Rather than edit every element on every page, there is a better, more efficient way to set up a large website.
Dynamically Generate Unique Page Content
Contento Interactive works with national, multi-million dollar pay-per-click ad campaigns that require websites with thousands of pages. To efficiently apply updates to these sites, we developed a unique system to streamline and foolproof updates. We do this by building custom WordPress themes that dynamically populate repeated content that can be updated in one central location and applied to an unlimited number of pages, instantly.
What about Search Engine Optimization you ask?
Although large companies will employ massive Pay Per Click (PPC) campaigns that use websites that are not indexed by search engines, many mid-size or small businesses need their website to be both the company website AND their PPC landing pages.
For these dual-purpose websites, you DO want to have unique content on each page, but you still don’t want to hand-edit all the repeating content, so we create a customized theme for your business that incorporates your unique branding and layout with our dynamically populating content.
How to Create Thousands of Highly Customized Landing Pages Quickly
Step 1: Define Repeatable Content & Unique Content
The first thing we do is determine what content is repeatable and should have a single point of entry/update and what will need unique content. Examples of repeatable content include:
- phone numbers
- contact information
- services & service descriptions
- coupons, discounts & special offers
- benefits & features
- mission statement
- bylines
- keywords
Step 2: Dynamically Construct Page Elements
We create a centrally located ‘Options’ page in the WordPress backend where the repeated content can be entered & updated easily. We call these ‘Global Content’. When we built page templates, we dynamically create these elements, so that hundreds of different pages display content from the global content blocks.
When we build a site for a client (you can read about why we NEVER use pre-packaged themes for our clients here), we code logic into the page templates that generate dynamic elements. For example on a service page – rather than editing the alt tag on every header image, we code the element to dynamically write the alt title using the location, service, company name, or other relevant information for that specific page. It’s common to inject location or service keywords into other elements as well, like titles, headings, and meta tags. Utilizing custom shortcodes, the body content can be further injected with relevant keywords.
Won’t Google punish a site for repeated content blocks?
You might be saying, this is great and all, but won’t search engines like Google punish a large site for having identical page format and identical content blocks?
This is a great question and one that we easily solved with fallback logic and shortcodes. Let’s look at a byline as an example. A byline is a couple of sentences that explain what the company is or its mission. We create a global byline element and also allow that byline to be overwritten on the individual pages. In this way, a client can add custom bylines to various pages without having to write custom bylines for EVERY page.

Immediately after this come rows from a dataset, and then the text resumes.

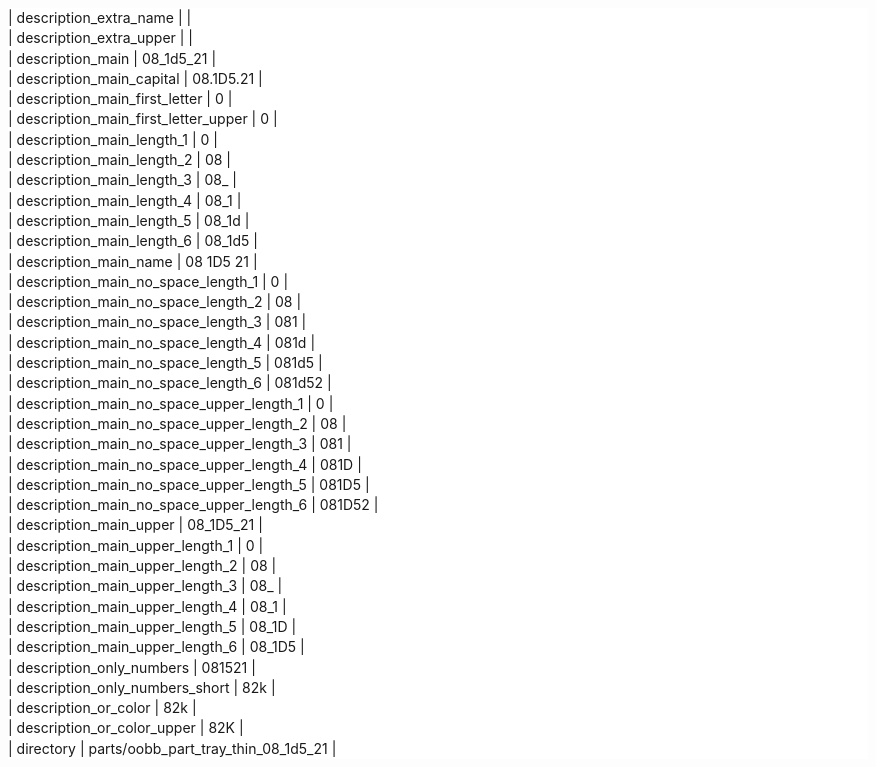 | description_extra_name |  |  
| description_extra_upper |  |  
| description_main | 08_1d5_21 |  
| description_main_capital | 08.1D5.21 |  
| description_main_first_letter | 0 |  
| description_main_first_letter_upper | 0 |  
| description_main_length_1 | 0 |  
| description_main_length_2 | 08 |  
| description_main_length_3 | 08_ |  
| description_main_length_4 | 08_1 |  
| description_main_length_5 | 08_1d |  
| description_main_length_6 | 08_1d5 |  
| description_main_name | 08 1D5 21 |  
| description_main_no_space_length_1 | 0 |  
| description_main_no_space_length_2 | 08 |  
| description_main_no_space_length_3 | 081 |  
| description_main_no_space_length_4 | 081d |  
| description_main_no_space_length_5 | 081d5 |  
| description_main_no_space_length_6 | 081d52 |  
| description_main_no_space_upper_length_1 | 0 |  
| description_main_no_space_upper_length_2 | 08 |  
| description_main_no_space_upper_length_3 | 081 |  
| description_main_no_space_upper_length_4 | 081D |  
| description_main_no_space_upper_length_5 | 081D5 |  
| description_main_no_space_upper_length_6 | 081D52 |  
| description_main_upper | 08_1D5_21 |  
| description_main_upper_length_1 | 0 |  
| description_main_upper_length_2 | 08 |  
| description_main_upper_length_3 | 08_ |  
| description_main_upper_length_4 | 08_1 |  
| description_main_upper_length_5 | 08_1D |  
| description_main_upper_length_6 | 08_1D5 |  
| description_only_numbers | 081521 |  
| description_only_numbers_short | 82k |  
| description_or_color | 82k |  
| description_or_color_upper | 82K |  
| directory | parts/oobb_part_tray_thin_08_1d5_21 |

We further enable custom page layouts with shortcodes. A shortcode is a bit of text that WordPress recognizes as a trigger and replaces the shortcode text with alternate code – that could be any number of things like forms, images, copy, keywords, etc… With shortcodes, page content and layout are injected with global elements and can create unlimited unique layouts.
Step 3: Dynamically Construct Page Layouts
To further differentiate page layouts and content among large batches of pages, we create a variety of custom page templates. On one template the byline (as we mentioned previously) will appear at the top of the page, on another, it might appear after the page content. On any of those pages, the global byline will be injected unless the page itself has a custom byline added.
Repeating this method with other elements and layouts, with global and local content, endless variability is achieved without hand-editing every page when a content update is needed!